Our economic program aims to support sustainable long-term development and overall quality of life improvements and foster a competitive, fair, and innovative economic environment. In this regard, we believe it is necessary to consider a broader set of economic metrics besides immediate gross productivity. Such measures must capture the development of long-term economic opportunities, well-being, environmental and social sustainability, and successful collaboration across the whole EU.
Contents
Competitive Economic Environment
The environment for all economic activity needs to facilitate resilience and competition and stimulate and enforce transparency. This incentivizes social progress in a sustainable, fair, and democratic way. The Pirates aim to protect individuals, preserve opportunities, and promote individual autonomy and well-being by dispersing and de-concentrating public and private power. Competitive markets provide a fertile ground for entrepreneurship. Competition policy should aim to prevent excessive market concentration and monopolistic practices that hinder new businesses’ market entry. Facilitating opportunities for entrepreneurship, including SMEs (small and medium-sized enterprises) and start-ups, leads to job creation, innovation, and economic dynamism, contributing to overall prosperity. An effective competition standard should look beyond consumer welfare and be science-based. Rather than sanctioning the abuse of a dominant position, competition policy should focus more on preventing market power. Competition enforcement agencies should be adequately resourced and get institutional support and a sufficient legal mandate. Ideally, the competition authority must be independent and shielded from direct political interference.
Trade
Pirates believe trade and cooperation are a way towards development and shared wealth. However, we see many challenges in the current trade environment. At the same time, trade agreements have been abused in the past to empower private entities at the expense of public courts, exploit communities, and promote nepotism and cronyism.
We propose basic principles regarding international trade. For trade treaties, the European Parliament must ratify the treaty, which must be negotiated as transparently as possible, including public hearings and comprehensive access to information. Trade should enlarge our markets and allow for more competition. Therefore, trade agreements should not give out more or less hidden special favours. The ultimate goal of international trade agreements is the positive development of all involved parties. Therefore, we must always ask that our partners uphold at least the most basic labour and enforce paying up for common externalities that damage us all through Carbon Border Adjustment Mechanism and similar tools.
Trade is also an economic and political tool. We support economic sanctions against authoritarian regimes, especially those actively undermining European security and committing crimes against humanity. These sanctions should be precisely targeted to damage the wealth of the government elites, hinder the offensive and persecuting capacities of these regimes, and avoid the suffering of ordinary citizens as much as possible. We should not supply weapons and surveillance technologies to authoritarian regimes.

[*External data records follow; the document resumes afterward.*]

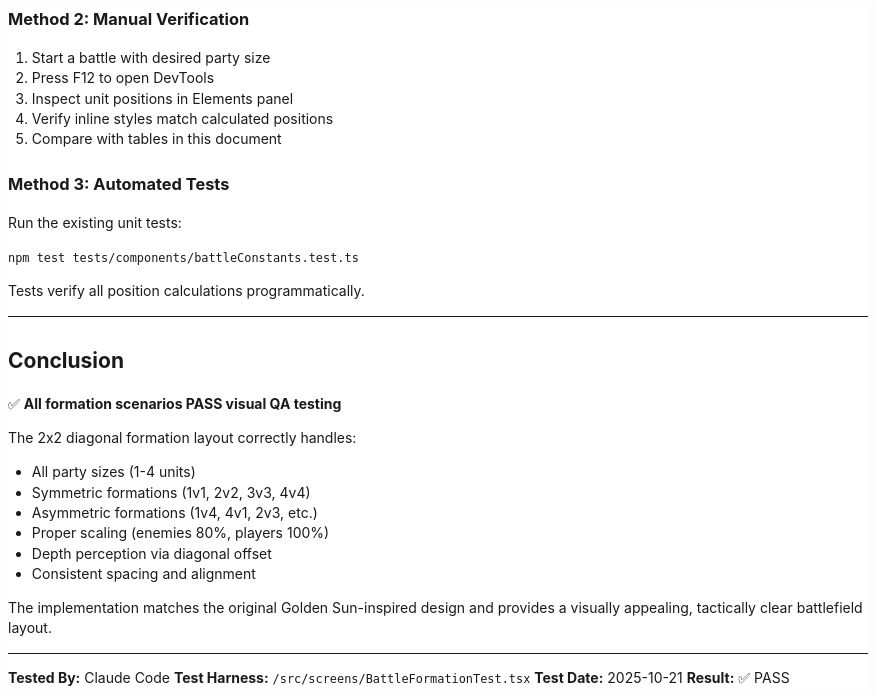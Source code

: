 ### Method 2: Manual Verification

1. Start a battle with desired party size
2. Press F12 to open DevTools
3. Inspect unit positions in Elements panel
4. Verify inline styles match calculated positions
5. Compare with tables in this document

### Method 3: Automated Tests

Run the existing unit tests:
```bash
npm test tests/components/battleConstants.test.ts
```

Tests verify all position calculations programmatically.

---

## Conclusion

✅ **All formation scenarios PASS visual QA testing**

The 2x2 diagonal formation layout correctly handles:
- All party sizes (1-4 units)
- Symmetric formations (1v1, 2v2, 3v3, 4v4)
- Asymmetric formations (1v4, 4v1, 2v3, etc.)
- Proper scaling (enemies 80%, players 100%)
- Depth perception via diagonal offset
- Consistent spacing and alignment

The implementation matches the original Golden Sun-inspired design and provides a visually appealing, tactically clear battlefield layout.

---

**Tested By:** Claude Code
**Test Harness:** `/src/screens/BattleFormationTest.tsx`
**Test Date:** 2025-10-21
**Result:** ✅ PASS
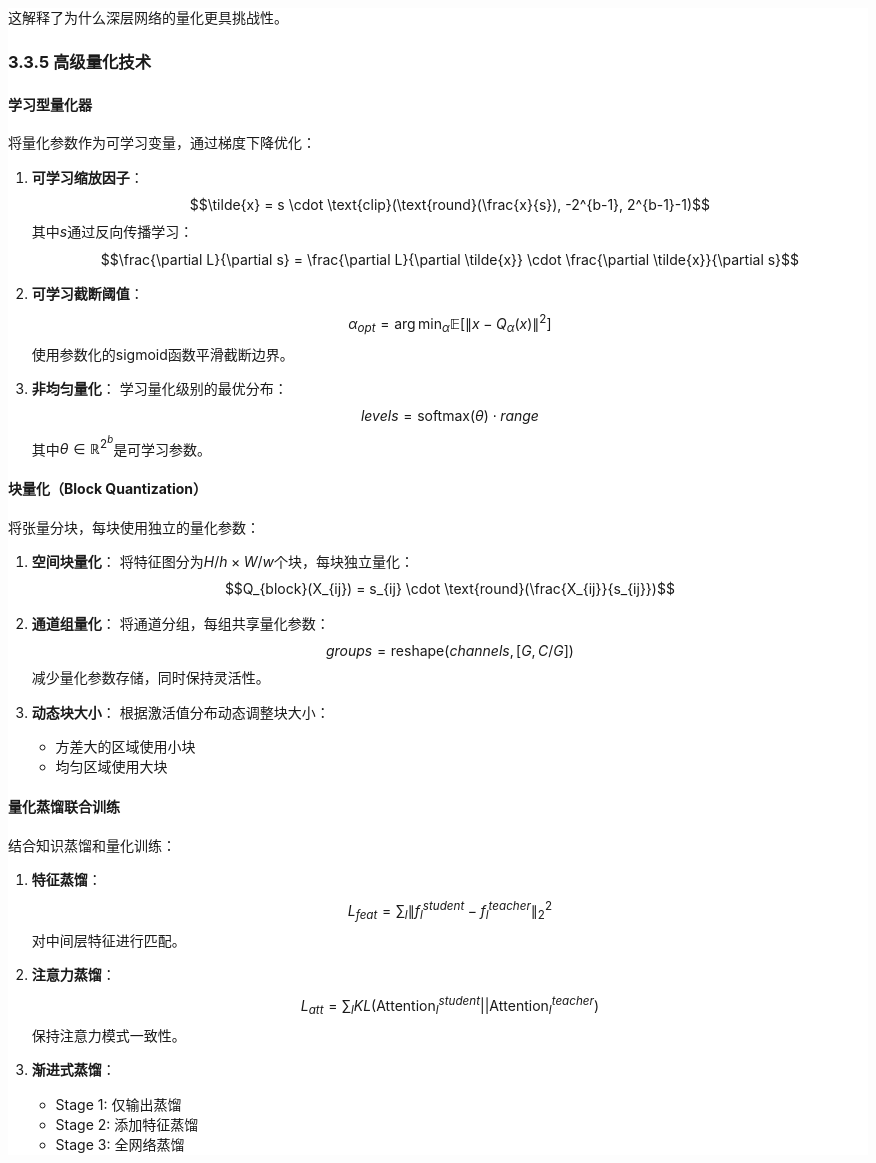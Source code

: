 这解释了为什么深层网络的量化更具挑战性。

### 3.3.5 高级量化技术

#### 学习型量化器

将量化参数作为可学习变量，通过梯度下降优化：

1. **可学习缩放因子**：
   $$\tilde{x} = s \cdot \text{clip}(\text{round}(\frac{x}{s}), -2^{b-1}, 2^{b-1}-1)$$
   其中$s$通过反向传播学习：
   $$\frac{\partial L}{\partial s} = \frac{\partial L}{\partial \tilde{x}} \cdot \frac{\partial \tilde{x}}{\partial s}$$

2. **可学习截断阈值**：
   $$\alpha_{opt} = \arg\min_{\alpha} \mathbb{E}[\|x - Q_{\alpha}(x)\|^2]$$
   使用参数化的sigmoid函数平滑截断边界。

3. **非均匀量化**：
   学习量化级别的最优分布：
   $$levels = \text{softmax}(\theta) \cdot range$$
   其中$\theta \in \mathbb{R}^{2^b}$是可学习参数。

#### 块量化（Block Quantization）

将张量分块，每块使用独立的量化参数：

1. **空间块量化**：
   将特征图分为$H/h \times W/w$个块，每块独立量化：
   $$Q_{block}(X_{ij}) = s_{ij} \cdot \text{round}(\frac{X_{ij}}{s_{ij}})$$

2. **通道组量化**：
   将通道分组，每组共享量化参数：
   $$groups = \text{reshape}(channels, [G, C/G])$$
   减少量化参数存储，同时保持灵活性。

3. **动态块大小**：
   根据激活值分布动态调整块大小：
   - 方差大的区域使用小块
   - 均匀区域使用大块

#### 量化蒸馏联合训练

结合知识蒸馏和量化训练：

1. **特征蒸馏**：
   $$L_{feat} = \sum_l \|f_l^{student} - f_l^{teacher}\|_2^2$$
   对中间层特征进行匹配。

2. **注意力蒸馏**：
   $$L_{att} = \sum_l KL(\text{Attention}_l^{student} || \text{Attention}_l^{teacher})$$
   保持注意力模式一致性。

3. **渐进式蒸馏**：
   - Stage 1: 仅输出蒸馏
   - Stage 2: 添加特征蒸馏
   - Stage 3: 全网络蒸馏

Last years have also seen a surge in protectionism and the closing of free trade in critical technological areas like microchips or renewable energy technologies. We believe that Europe should attain the highest possible level of strategic autonomy concerning these and that we need to reduce our overdependence on authoritarian regimes. The way to get that autonomy and prosperity is through trade with new partners, research, technological excellence, and cooperation. Trade wars have repeatedly proven to be detrimental.
Taxation
The tax mix should establish an environment of fully internalized externalities of economic activities to cultivate an entrepreneurial environment and a long-term well-developing society.
To achieve this, we propose moving a larger part of the tax burden from labour to capital. To facilitate this, tax harmonization across European jurisdictions should be further developed. This should include targeting strategic capital allocation for tax avoidance and the intentional obscuring of corporate structure (incl. public entities). We should focus on empowering local communities’ decision-making and interests regarding their local tax structure together with establishing an all-European harmonization framework. We do not aim for a unification of tax rates or tax base definitions, only a framework of the shared approach. We will support global coordination on taxation, particularly as regarding international corporations.
Financial Markets and Multinational Corporations
Regulation, supervision, and taxation of the financial markets should encourage investment into long-term development strategies which are environmentally and socially sustainable. The environment should deter financial dominance, capital concentration, and for-profit short-term reallocation (e.g., stock buybacks). Speculative investments should come with heightened disincentives and be more transparent.
European Budgetary Rules
Budgetary policy is an essential tool of economic policy. The current budgetary rules are targeted at preventing budgetary deficits, and they stop member states from reacting in times of crisis.
We propose to discard these and replace them with long-term budget sustainability assessments to prevent excessive budgetary imbalances.
This will allow member states to implement investment policies despite the defence, environmental, and social challenges of our time, as well as encourage balancing their savings and consumption, which will foster a dynamic internal market.
European Economic Integration
The next steps of European economic integration should support all European regions’ labour mobility, equality, and broad economic development. Moreover, there should be continued support for the economic development of physical and institutional infrastructure, particularly of cross-border regions.
Cryptocurrency
We, as the Pirates, see the potential of crypto assets and that they may have a positive role in economic development. We want to protect cash for its anonymity, including digital cash.